[Data entries]
● ● ● ●
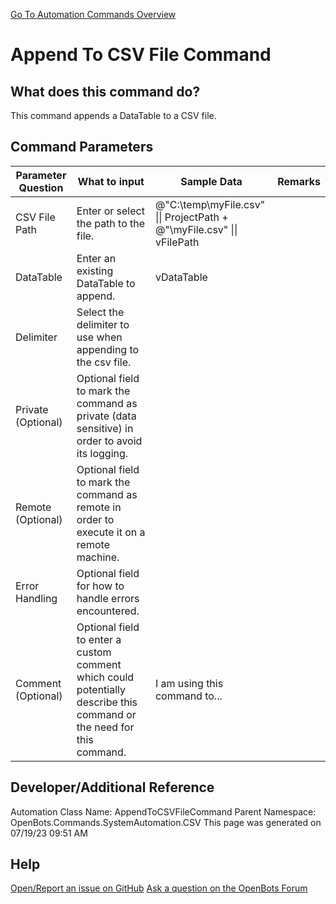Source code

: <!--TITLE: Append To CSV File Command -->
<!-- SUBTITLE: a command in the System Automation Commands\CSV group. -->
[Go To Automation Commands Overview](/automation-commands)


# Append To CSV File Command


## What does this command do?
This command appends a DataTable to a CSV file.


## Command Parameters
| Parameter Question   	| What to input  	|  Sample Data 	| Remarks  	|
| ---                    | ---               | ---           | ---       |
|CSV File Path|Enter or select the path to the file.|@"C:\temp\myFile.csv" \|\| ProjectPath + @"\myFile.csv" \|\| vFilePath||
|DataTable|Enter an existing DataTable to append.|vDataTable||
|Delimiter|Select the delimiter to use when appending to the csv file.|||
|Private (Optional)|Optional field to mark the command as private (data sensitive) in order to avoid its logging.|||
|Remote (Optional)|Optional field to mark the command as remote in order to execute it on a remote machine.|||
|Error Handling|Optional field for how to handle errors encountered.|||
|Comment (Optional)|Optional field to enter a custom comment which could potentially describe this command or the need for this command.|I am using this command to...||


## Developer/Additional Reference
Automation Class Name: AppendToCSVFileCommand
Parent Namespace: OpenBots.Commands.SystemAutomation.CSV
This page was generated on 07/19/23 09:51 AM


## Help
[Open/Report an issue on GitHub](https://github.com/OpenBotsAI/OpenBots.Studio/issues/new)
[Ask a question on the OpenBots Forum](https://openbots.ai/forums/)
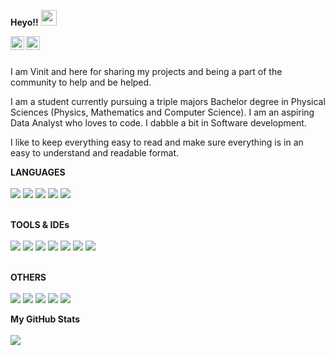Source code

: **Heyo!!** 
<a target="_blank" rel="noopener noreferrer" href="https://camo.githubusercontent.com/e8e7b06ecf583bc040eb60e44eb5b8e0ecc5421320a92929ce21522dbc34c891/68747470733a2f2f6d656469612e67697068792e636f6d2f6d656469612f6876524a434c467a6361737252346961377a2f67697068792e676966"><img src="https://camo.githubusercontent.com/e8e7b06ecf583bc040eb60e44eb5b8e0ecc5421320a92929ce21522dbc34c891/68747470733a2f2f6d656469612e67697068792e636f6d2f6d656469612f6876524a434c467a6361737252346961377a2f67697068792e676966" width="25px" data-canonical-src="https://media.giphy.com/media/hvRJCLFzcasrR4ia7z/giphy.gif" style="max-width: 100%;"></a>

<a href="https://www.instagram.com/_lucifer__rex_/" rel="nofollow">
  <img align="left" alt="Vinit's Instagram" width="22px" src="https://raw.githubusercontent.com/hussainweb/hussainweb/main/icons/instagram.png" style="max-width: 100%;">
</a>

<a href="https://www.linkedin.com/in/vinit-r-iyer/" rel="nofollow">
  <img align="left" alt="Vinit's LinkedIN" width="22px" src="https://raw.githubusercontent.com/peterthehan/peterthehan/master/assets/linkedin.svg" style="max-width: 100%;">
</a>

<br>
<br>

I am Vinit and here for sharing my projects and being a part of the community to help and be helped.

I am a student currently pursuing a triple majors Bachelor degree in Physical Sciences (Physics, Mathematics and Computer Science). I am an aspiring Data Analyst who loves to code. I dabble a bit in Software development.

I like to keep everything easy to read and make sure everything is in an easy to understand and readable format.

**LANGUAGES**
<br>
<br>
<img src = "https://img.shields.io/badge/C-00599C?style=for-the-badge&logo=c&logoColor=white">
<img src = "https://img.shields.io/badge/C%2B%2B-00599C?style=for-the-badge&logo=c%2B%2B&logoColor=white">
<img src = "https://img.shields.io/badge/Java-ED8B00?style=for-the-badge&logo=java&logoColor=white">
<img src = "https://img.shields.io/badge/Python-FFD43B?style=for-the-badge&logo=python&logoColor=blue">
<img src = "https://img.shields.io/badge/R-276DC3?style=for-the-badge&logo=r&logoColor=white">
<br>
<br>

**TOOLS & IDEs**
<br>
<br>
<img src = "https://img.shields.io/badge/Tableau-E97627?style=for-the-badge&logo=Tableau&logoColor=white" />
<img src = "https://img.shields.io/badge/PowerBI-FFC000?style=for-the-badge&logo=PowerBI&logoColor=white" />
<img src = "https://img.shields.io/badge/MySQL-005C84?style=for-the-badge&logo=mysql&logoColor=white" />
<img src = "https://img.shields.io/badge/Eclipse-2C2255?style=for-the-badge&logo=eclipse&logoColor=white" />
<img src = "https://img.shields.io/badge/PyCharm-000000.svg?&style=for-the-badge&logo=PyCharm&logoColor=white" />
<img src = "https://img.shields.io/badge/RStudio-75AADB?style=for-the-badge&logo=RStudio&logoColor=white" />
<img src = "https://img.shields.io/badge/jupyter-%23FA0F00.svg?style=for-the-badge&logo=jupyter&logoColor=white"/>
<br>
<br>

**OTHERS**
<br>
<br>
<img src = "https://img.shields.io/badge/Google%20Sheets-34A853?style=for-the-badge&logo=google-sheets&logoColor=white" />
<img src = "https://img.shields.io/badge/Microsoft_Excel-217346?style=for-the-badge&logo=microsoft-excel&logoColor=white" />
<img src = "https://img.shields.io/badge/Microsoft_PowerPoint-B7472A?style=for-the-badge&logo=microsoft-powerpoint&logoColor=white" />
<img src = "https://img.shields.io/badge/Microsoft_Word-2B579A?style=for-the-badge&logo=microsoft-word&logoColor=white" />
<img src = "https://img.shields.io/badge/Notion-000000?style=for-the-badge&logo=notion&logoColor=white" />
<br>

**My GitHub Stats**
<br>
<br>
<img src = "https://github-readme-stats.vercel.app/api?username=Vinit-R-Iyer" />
● ● ● ●
The records above are to be quoted exactly, with all pictures left out.

Source code

: <!--TITLE: Append To CSV File Command -->
<!-- SUBTITLE: a command in the System Automation Commands\CSV group. -->
[Go To Automation Commands Overview](/automation-commands)


# Append To CSV File Command


## What does this command do?
This command appends a DataTable to a CSV file.


## Command Parameters
| Parameter Question   	| What to input  	|  Sample Data 	| Remarks  	|
| ---                    | ---               | ---           | ---       |
|CSV File Path|Enter or select the path to the file.|@"C:\temp\myFile.csv" \|\| ProjectPath + @"\myFile.csv" \|\| vFilePath||
|DataTable|Enter an existing DataTable to append.|vDataTable||
|Delimiter|Select the delimiter to use when appending to the csv file.|||
|Private (Optional)|Optional field to mark the command as private (data sensitive) in order to avoid its logging.|||
|Remote (Optional)|Optional field to mark the command as remote in order to execute it on a remote machine.|||
|Error Handling|Optional field for how to handle errors encountered.|||
|Comment (Optional)|Optional field to enter a custom comment which could potentially describe this command or the need for this command.|I am using this command to...||


## Developer/Additional Reference
Automation Class Name: AppendToCSVFileCommand
Parent Namespace: OpenBots.Commands.SystemAutomation.CSV
This page was generated on 07/19/23 09:51 AM


## Help
[Open/Report an issue on GitHub](https://github.com/OpenBotsAI/OpenBots.Studio/issues/new)
[Ask a question on the OpenBots Forum](https://openbots.ai/forums/)
Source code

: **Heyo!!** 
<a target="_blank" rel="noopener noreferrer" href="https://camo.githubusercontent.com/e8e7b06ecf583bc040eb60e44eb5b8e0ecc5421320a92929ce21522dbc34c891/68747470733a2f2f6d656469612e67697068792e636f6d2f6d656469612f6876524a434c467a6361737252346961377a2f67697068792e676966"><img src="https://camo.githubusercontent.com/e8e7b06ecf583bc040eb60e44eb5b8e0ecc5421320a92929ce21522dbc34c891/68747470733a2f2f6d656469612e67697068792e636f6d2f6d656469612f6876524a434c467a6361737252346961377a2f67697068792e676966" width="25px" data-canonical-src="https://media.giphy.com/media/hvRJCLFzcasrR4ia7z/giphy.gif" style="max-width: 100%;"></a>

<a href="https://www.instagram.com/_lucifer__rex_/" rel="nofollow">
  <img align="left" alt="Vinit's Instagram" width="22px" src="https://raw.githubusercontent.com/hussainweb/hussainweb/main/icons/instagram.png" style="max-width: 100%;">
</a>

<a href="https://www.linkedin.com/in/vinit-r-iyer/" rel="nofollow">
  <img align="left" alt="Vinit's LinkedIN" width="22px" src="https://raw.githubusercontent.com/peterthehan/peterthehan/master/assets/linkedin.svg" style="max-width: 100%;">
</a>

<br>
<br>

I am Vinit and here for sharing my projects and being a part of the community to help and be helped.

I am a student currently pursuing a triple majors Bachelor degree in Physical Sciences (Physics, Mathematics and Computer Science). I am an aspiring Data Analyst who loves to code. I dabble a bit in Software development.

I like to keep everything easy to read and make sure everything is in an easy to understand and readable format.

**LANGUAGES**
<br>
<br>
<img src = "https://img.shields.io/badge/C-00599C?style=for-the-badge&logo=c&logoColor=white">
<img src = "https://img.shields.io/badge/C%2B%2B-00599C?style=for-the-badge&logo=c%2B%2B&logoColor=white">
<img src = "https://img.shields.io/badge/Java-ED8B00?style=for-the-badge&logo=java&logoColor=white">
<img src = "https://img.shields.io/badge/Python-FFD43B?style=for-the-badge&logo=python&logoColor=blue">
<img src = "https://img.shields.io/badge/R-276DC3?style=for-the-badge&logo=r&logoColor=white">
<br>
<br>

**TOOLS & IDEs**
<br>
<br>
<img src = "https://img.shields.io/badge/Tableau-E97627?style=for-the-badge&logo=Tableau&logoColor=white" />
<img src = "https://img.shields.io/badge/PowerBI-FFC000?style=for-the-badge&logo=PowerBI&logoColor=white" />
<img src = "https://img.shields.io/badge/MySQL-005C84?style=for-the-badge&logo=mysql&logoColor=white" />
<img src = "https://img.shields.io/badge/Eclipse-2C2255?style=for-the-badge&logo=eclipse&logoColor=white" />
<img src = "https://img.shields.io/badge/PyCharm-000000.svg?&style=for-the-badge&logo=PyCharm&logoColor=white" />
<img src = "https://img.shields.io/badge/RStudio-75AADB?style=for-the-badge&logo=RStudio&logoColor=white" />
<img src = "https://img.shields.io/badge/jupyter-%23FA0F00.svg?style=for-the-badge&logo=jupyter&logoColor=white"/>
<br>
<br>

**OTHERS**
<br>
<br>
<img src = "https://img.shields.io/badge/Google%20Sheets-34A853?style=for-the-badge&logo=google-sheets&logoColor=white" />
<img src = "https://img.shields.io/badge/Microsoft_Excel-217346?style=for-the-badge&logo=microsoft-excel&logoColor=white" />
<img src = "https://img.shields.io/badge/Microsoft_PowerPoint-B7472A?style=for-the-badge&logo=microsoft-powerpoint&logoColor=white" />
<img src = "https://img.shields.io/badge/Microsoft_Word-2B579A?style=for-the-badge&logo=microsoft-word&logoColor=white" />
<img src = "https://img.shields.io/badge/Notion-000000?style=for-the-badge&logo=notion&logoColor=white" />
<br>

**My GitHub Stats**
<br>
<br>
<img src = "https://github-readme-stats.vercel.app/api?username=Vinit-R-Iyer" />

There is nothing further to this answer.